■ Prompt: Reply with each record repeated exactly.

■ Dataset records:
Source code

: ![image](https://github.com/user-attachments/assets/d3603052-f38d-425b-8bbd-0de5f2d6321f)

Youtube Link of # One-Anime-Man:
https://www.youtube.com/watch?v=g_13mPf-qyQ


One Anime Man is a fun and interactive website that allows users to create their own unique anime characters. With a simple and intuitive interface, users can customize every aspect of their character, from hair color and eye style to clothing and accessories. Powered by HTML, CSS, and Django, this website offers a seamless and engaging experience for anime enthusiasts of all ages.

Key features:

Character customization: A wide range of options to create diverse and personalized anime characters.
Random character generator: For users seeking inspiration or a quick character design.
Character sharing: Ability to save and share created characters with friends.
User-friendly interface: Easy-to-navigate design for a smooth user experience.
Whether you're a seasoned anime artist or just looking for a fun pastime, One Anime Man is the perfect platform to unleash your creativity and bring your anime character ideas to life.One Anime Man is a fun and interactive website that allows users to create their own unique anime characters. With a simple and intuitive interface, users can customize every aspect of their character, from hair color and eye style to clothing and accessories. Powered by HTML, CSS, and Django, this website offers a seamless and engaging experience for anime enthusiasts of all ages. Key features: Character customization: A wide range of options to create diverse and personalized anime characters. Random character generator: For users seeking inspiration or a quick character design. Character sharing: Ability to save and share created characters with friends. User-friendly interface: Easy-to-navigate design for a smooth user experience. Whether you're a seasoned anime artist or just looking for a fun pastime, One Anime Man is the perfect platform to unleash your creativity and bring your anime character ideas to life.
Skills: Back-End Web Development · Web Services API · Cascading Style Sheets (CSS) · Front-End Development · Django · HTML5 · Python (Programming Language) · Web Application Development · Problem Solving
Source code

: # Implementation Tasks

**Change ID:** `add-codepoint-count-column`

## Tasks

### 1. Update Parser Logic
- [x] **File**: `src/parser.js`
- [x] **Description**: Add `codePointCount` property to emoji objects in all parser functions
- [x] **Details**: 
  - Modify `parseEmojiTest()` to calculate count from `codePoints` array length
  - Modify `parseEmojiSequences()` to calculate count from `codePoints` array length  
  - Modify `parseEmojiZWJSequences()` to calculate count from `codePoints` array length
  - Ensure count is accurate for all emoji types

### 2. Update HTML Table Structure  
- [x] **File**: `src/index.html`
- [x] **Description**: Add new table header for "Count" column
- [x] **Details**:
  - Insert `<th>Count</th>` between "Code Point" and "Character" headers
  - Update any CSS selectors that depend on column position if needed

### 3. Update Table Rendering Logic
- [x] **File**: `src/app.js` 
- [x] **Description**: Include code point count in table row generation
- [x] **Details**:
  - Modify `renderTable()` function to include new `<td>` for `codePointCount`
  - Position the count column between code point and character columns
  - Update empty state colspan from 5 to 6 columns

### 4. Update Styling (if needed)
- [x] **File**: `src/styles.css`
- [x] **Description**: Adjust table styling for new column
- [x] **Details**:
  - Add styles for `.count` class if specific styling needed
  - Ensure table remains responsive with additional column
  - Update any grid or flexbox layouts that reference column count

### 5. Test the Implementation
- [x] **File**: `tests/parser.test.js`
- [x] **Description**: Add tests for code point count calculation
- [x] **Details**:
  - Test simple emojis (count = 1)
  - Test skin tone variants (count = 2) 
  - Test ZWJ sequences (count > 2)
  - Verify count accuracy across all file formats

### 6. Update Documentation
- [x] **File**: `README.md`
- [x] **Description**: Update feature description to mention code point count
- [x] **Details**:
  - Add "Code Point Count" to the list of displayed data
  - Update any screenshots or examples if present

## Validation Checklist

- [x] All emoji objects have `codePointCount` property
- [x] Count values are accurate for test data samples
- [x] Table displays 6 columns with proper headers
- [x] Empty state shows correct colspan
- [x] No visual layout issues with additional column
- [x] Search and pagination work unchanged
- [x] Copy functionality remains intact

■ Task answer:
Source code

: ![image](https://github.com/user-attachments/assets/d3603052-f38d-425b-8bbd-0de5f2d6321f)

Youtube Link of # One-Anime-Man:
https://www.youtube.com/watch?v=g_13mPf-qyQ


One Anime Man is a fun and interactive website that allows users to create their own unique anime characters. With a simple and intuitive interface, users can customize every aspect of their character, from hair color and eye style to clothing and accessories. Powered by HTML, CSS, and Django, this website offers a seamless and engaging experience for anime enthusiasts of all ages.

Key features:

Character customization: A wide range of options to create diverse and personalized anime characters.
Random character generator: For users seeking inspiration or a quick character design.
Character sharing: Ability to save and share created characters with friends.
User-friendly interface: Easy-to-navigate design for a smooth user experience.
Whether you're a seasoned anime artist or just looking for a fun pastime, One Anime Man is the perfect platform to unleash your creativity and bring your anime character ideas to life.One Anime Man is a fun and interactive website that allows users to create their own unique anime characters. With a simple and intuitive interface, users can customize every aspect of their character, from hair color and eye style to clothing and accessories. Powered by HTML, CSS, and Django, this website offers a seamless and engaging experience for anime enthusiasts of all ages. Key features: Character customization: A wide range of options to create diverse and personalized anime characters. Random character generator: For users seeking inspiration or a quick character design. Character sharing: Ability to save and share created characters with friends. User-friendly interface: Easy-to-navigate design for a smooth user experience. Whether you're a seasoned anime artist or just looking for a fun pastime, One Anime Man is the perfect platform to unleash your creativity and bring your anime character ideas to life.
Skills: Back-End Web Development · Web Services API · Cascading Style Sheets (CSS) · Front-End Development · Django · HTML5 · Python (Programming Language) · Web Application Development · Problem Solving
Source code

: # Implementation Tasks

**Change ID:** `add-codepoint-count-column`

## Tasks

### 1. Update Parser Logic
- [x] **File**: `src/parser.js`
- [x] **Description**: Add `codePointCount` property to emoji objects in all parser functions
- [x] **Details**: 
  - Modify `parseEmojiTest()` to calculate count from `codePoints` array length
  - Modify `parseEmojiSequences()` to calculate count from `codePoints` array length  
  - Modify `parseEmojiZWJSequences()` to calculate count from `codePoints` array length
  - Ensure count is accurate for all emoji types

### 2. Update HTML Table Structure  
- [x] **File**: `src/index.html`
- [x] **Description**: Add new table header for "Count" column
- [x] **Details**:
  - Insert `<th>Count</th>` between "Code Point" and "Character" headers
  - Update any CSS selectors that depend on column position if needed

### 3. Update Table Rendering Logic
- [x] **File**: `src/app.js` 
- [x] **Description**: Include code point count in table row generation
- [x] **Details**:
  - Modify `renderTable()` function to include new `<td>` for `codePointCount`
  - Position the count column between code point and character columns
  - Update empty state colspan from 5 to 6 columns

### 4. Update Styling (if needed)
- [x] **File**: `src/styles.css`
- [x] **Description**: Adjust table styling for new column
- [x] **Details**:
  - Add styles for `.count` class if specific styling needed
  - Ensure table remains responsive with additional column
  - Update any grid or flexbox layouts that reference column count

### 5. Test the Implementation
- [x] **File**: `tests/parser.test.js`
- [x] **Description**: Add tests for code point count calculation
- [x] **Details**:
  - Test simple emojis (count = 1)
  - Test skin tone variants (count = 2) 
  - Test ZWJ sequences (count > 2)
  - Verify count accuracy across all file formats

### 6. Update Documentation
- [x] **File**: `README.md`
- [x] **Description**: Update feature description to mention code point count
- [x] **Details**:
  - Add "Code Point Count" to the list of displayed data
  - Update any screenshots or examples if present

## Validation Checklist

- [x] All emoji objects have `codePointCount` property
- [x] Count values are accurate for test data samples
- [x] Table displays 6 columns with proper headers
- [x] Empty state shows correct colspan
- [x] No visual layout issues with additional column
- [x] Search and pagination work unchanged
- [x] Copy functionality remains intact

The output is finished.